╔══

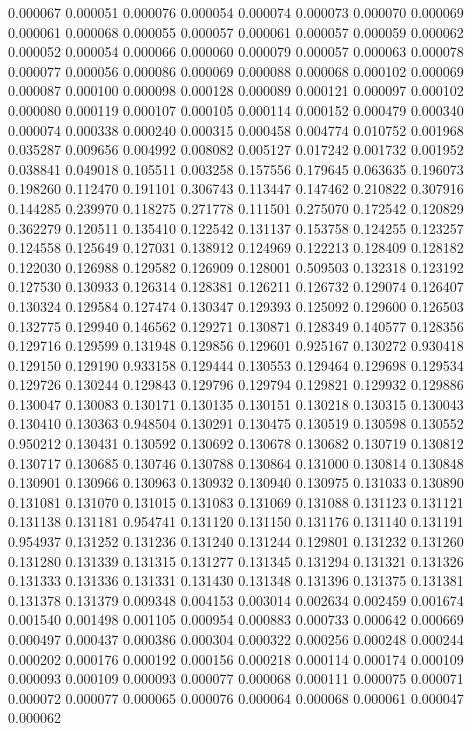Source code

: 0.000067
0.000051
0.000076
0.000054
0.000074
0.000073
0.000070
0.000069
0.000061
0.000068
0.000055
0.000057
0.000061
0.000057
0.000059
0.000062
0.000052
0.000054
0.000066
0.000060
0.000079
0.000057
0.000063
0.000078
0.000077
0.000056
0.000086
0.000069
0.000088
0.000068
0.000102
0.000069
0.000087
0.000100
0.000098
0.000128
0.000089
0.000121
0.000097
0.000102
0.000080
0.000119
0.000107
0.000105
0.000114
0.000152
0.000479
0.000340
0.000074
0.000338
0.000240
0.000315
0.000458
0.004774
0.010752
0.001968
0.035287
0.009656
0.004992
0.008082
0.005127
0.017242
0.001732
0.001952
0.038841
0.049018
0.105511
0.003258
0.157556
0.179645
0.063635
0.196073
0.198260
0.112470
0.191101
0.306743
0.113447
0.147462
0.210822
0.307916
0.144285
0.239970
0.118275
0.271778
0.111501
0.275070
0.172542
0.120829
0.362279
0.120511
0.135410
0.122542
0.131137
0.153758
0.124255
0.123257
0.124558
0.125649
0.127031
0.138912
0.124969
0.122213
0.128409
0.128182
0.122030
0.126988
0.129582
0.126909
0.128001
0.509503
0.132318
0.123192
0.127530
0.130933
0.126314
0.128381
0.126211
0.126732
0.129074
0.126407
0.130324
0.129584
0.127474
0.130347
0.129393
0.125092
0.129600
0.126503
0.132775
0.129940
0.146562
0.129271
0.130871
0.128349
0.140577
0.128356
0.129716
0.129599
0.131948
0.129856
0.129601
0.925167
0.130272
0.930418
0.129150
0.129190
0.933158
0.129444
0.130553
0.129464
0.129698
0.129534
0.129726
0.130244
0.129843
0.129796
0.129794
0.129821
0.129932
0.129886
0.130047
0.130083
0.130171
0.130135
0.130151
0.130218
0.130315
0.130043
0.130410
0.130363
0.948504
0.130291
0.130475
0.130519
0.130598
0.130552
0.950212
0.130431
0.130592
0.130692
0.130678
0.130682
0.130719
0.130812
0.130717
0.130685
0.130746
0.130788
0.130864
0.131000
0.130814
0.130848
0.130901
0.130966
0.130963
0.130932
0.130940
0.130975
0.131033
0.130890
0.131081
0.131070
0.131015
0.131083
0.131069
0.131088
0.131123
0.131121
0.131138
0.131181
0.954741
0.131120
0.131150
0.131176
0.131140
0.131191
0.954937
0.131252
0.131236
0.131240
0.131244
0.129801
0.131232
0.131260
0.131280
0.131339
0.131315
0.131277
0.131345
0.131294
0.131321
0.131326
0.131333
0.131336
0.131331
0.131430
0.131348
0.131396
0.131375
0.131381
0.131378
0.131379
0.009348
0.004153
0.003014
0.002634
0.002459
0.001674
0.001540
0.001498
0.001105
0.000954
0.000883
0.000733
0.000642
0.000669
0.000497
0.000437
0.000386
0.000304
0.000322
0.000256
0.000248
0.000244
0.000202
0.000176
0.000192
0.000156
0.000218
0.000114
0.000174
0.000109
0.000093
0.000109
0.000093
0.000077
0.000068
0.000111
0.000075
0.000071
0.000072
0.000077
0.000065
0.000076
0.000064
0.000068
0.000061
0.000047
0.000062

╚══

Extract the full listing exactly, with the pictures left out.

Source code

: 0.000067
0.000051
0.000076
0.000054
0.000074
0.000073
0.000070
0.000069
0.000061
0.000068
0.000055
0.000057
0.000061
0.000057
0.000059
0.000062
0.000052
0.000054
0.000066
0.000060
0.000079
0.000057
0.000063
0.000078
0.000077
0.000056
0.000086
0.000069
0.000088
0.000068
0.000102
0.000069
0.000087
0.000100
0.000098
0.000128
0.000089
0.000121
0.000097
0.000102
0.000080
0.000119
0.000107
0.000105
0.000114
0.000152
0.000479
0.000340
0.000074
0.000338
0.000240
0.000315
0.000458
0.004774
0.010752
0.001968
0.035287
0.009656
0.004992
0.008082
0.005127
0.017242
0.001732
0.001952
0.038841
0.049018
0.105511
0.003258
0.157556
0.179645
0.063635
0.196073
0.198260
0.112470
0.191101
0.306743
0.113447
0.147462
0.210822
0.307916
0.144285
0.239970
0.118275
0.271778
0.111501
0.275070
0.172542
0.120829
0.362279
0.120511
0.135410
0.122542
0.131137
0.153758
0.124255
0.123257
0.124558
0.125649
0.127031
0.138912
0.124969
0.122213
0.128409
0.128182
0.122030
0.126988
0.129582
0.126909
0.128001
0.509503
0.132318
0.123192
0.127530
0.130933
0.126314
0.128381
0.126211
0.126732
0.129074
0.126407
0.130324
0.129584
0.127474
0.130347
0.129393
0.125092
0.129600
0.126503
0.132775
0.129940
0.146562
0.129271
0.130871
0.128349
0.140577
0.128356
0.129716
0.129599
0.131948
0.129856
0.129601
0.925167
0.130272
0.930418
0.129150
0.129190
0.933158
0.129444
0.130553
0.129464
0.129698
0.129534
0.129726
0.130244
0.129843
0.129796
0.129794
0.129821
0.129932
0.129886
0.130047
0.130083
0.130171
0.130135
0.130151
0.130218
0.130315
0.130043
0.130410
0.130363
0.948504
0.130291
0.130475
0.130519
0.130598
0.130552
0.950212
0.130431
0.130592
0.130692
0.130678
0.130682
0.130719
0.130812
0.130717
0.130685
0.130746
0.130788
0.130864
0.131000
0.130814
0.130848
0.130901
0.130966
0.130963
0.130932
0.130940
0.130975
0.131033
0.130890
0.131081
0.131070
0.131015
0.131083
0.131069
0.131088
0.131123
0.131121
0.131138
0.131181
0.954741
0.131120
0.131150
0.131176
0.131140
0.131191
0.954937
0.131252
0.131236
0.131240
0.131244
0.129801
0.131232
0.131260
0.131280
0.131339
0.131315
0.131277
0.131345
0.131294
0.131321
0.131326
0.131333
0.131336
0.131331
0.131430
0.131348
0.131396
0.131375
0.131381
0.131378
0.131379
0.009348
0.004153
0.003014
0.002634
0.002459
0.001674
0.001540
0.001498
0.001105
0.000954
0.000883
0.000733
0.000642
0.000669
0.000497
0.000437
0.000386
0.000304
0.000322
0.000256
0.000248
0.000244
0.000202
0.000176
0.000192
0.000156
0.000218
0.000114
0.000174
0.000109
0.000093
0.000109
0.000093
0.000077
0.000068
0.000111
0.000075
0.000071
0.000072
0.000077
0.000065
0.000076
0.000064
0.000068
0.000061
0.000047
0.000062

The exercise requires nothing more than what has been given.